## Problem details:
Write out the data below exactly, from its first line to the line containing "## What is this?", that line included.

======== Dataset content

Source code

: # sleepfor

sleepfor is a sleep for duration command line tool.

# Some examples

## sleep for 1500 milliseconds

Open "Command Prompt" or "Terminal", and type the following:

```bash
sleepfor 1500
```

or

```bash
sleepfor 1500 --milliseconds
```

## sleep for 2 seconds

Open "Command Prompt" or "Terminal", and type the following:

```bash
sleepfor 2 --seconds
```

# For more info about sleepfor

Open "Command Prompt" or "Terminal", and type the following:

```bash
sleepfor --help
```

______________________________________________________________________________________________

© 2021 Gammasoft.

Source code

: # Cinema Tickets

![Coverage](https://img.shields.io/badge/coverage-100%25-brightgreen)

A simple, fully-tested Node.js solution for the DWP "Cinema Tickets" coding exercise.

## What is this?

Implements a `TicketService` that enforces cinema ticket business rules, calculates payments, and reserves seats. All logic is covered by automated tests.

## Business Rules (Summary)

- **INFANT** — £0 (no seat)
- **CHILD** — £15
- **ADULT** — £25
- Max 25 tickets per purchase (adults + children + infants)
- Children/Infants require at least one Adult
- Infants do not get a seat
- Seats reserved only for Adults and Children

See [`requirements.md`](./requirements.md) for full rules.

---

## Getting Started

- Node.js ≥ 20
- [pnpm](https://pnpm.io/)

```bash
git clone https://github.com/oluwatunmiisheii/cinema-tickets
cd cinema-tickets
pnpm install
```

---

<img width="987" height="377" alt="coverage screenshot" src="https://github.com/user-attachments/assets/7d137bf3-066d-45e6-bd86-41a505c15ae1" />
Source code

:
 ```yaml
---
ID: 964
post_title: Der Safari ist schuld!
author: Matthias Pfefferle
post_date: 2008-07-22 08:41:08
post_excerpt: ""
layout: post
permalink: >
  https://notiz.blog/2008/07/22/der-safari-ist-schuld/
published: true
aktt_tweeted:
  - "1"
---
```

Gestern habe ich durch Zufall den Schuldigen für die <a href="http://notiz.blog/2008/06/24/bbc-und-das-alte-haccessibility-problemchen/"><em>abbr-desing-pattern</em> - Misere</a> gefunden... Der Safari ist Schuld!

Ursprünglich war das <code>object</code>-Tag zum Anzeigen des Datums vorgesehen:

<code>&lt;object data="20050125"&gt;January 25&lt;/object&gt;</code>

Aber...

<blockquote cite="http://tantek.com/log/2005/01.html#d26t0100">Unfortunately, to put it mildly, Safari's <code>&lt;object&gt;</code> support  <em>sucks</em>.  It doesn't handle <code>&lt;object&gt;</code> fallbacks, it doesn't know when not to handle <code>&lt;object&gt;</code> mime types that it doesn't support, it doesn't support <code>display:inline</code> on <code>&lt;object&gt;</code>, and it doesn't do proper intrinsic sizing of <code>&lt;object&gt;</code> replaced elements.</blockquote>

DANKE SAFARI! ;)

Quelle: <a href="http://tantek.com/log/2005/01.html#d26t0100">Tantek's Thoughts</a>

================

## Your solution:
Source code

: # sleepfor

sleepfor is a sleep for duration command line tool.

# Some examples

## sleep for 1500 milliseconds

Open "Command Prompt" or "Terminal", and type the following:

```bash
sleepfor 1500
```

or

```bash
sleepfor 1500 --milliseconds
```

## sleep for 2 seconds

Open "Command Prompt" or "Terminal", and type the following:

```bash
sleepfor 2 --seconds
```

# For more info about sleepfor

Open "Command Prompt" or "Terminal", and type the following:

```bash
sleepfor --help
```

______________________________________________________________________________________________

© 2021 Gammasoft.

Source code

: # Cinema Tickets

![Coverage](https://img.shields.io/badge/coverage-100%25-brightgreen)

A simple, fully-tested Node.js solution for the DWP "Cinema Tickets" coding exercise.

## What is this?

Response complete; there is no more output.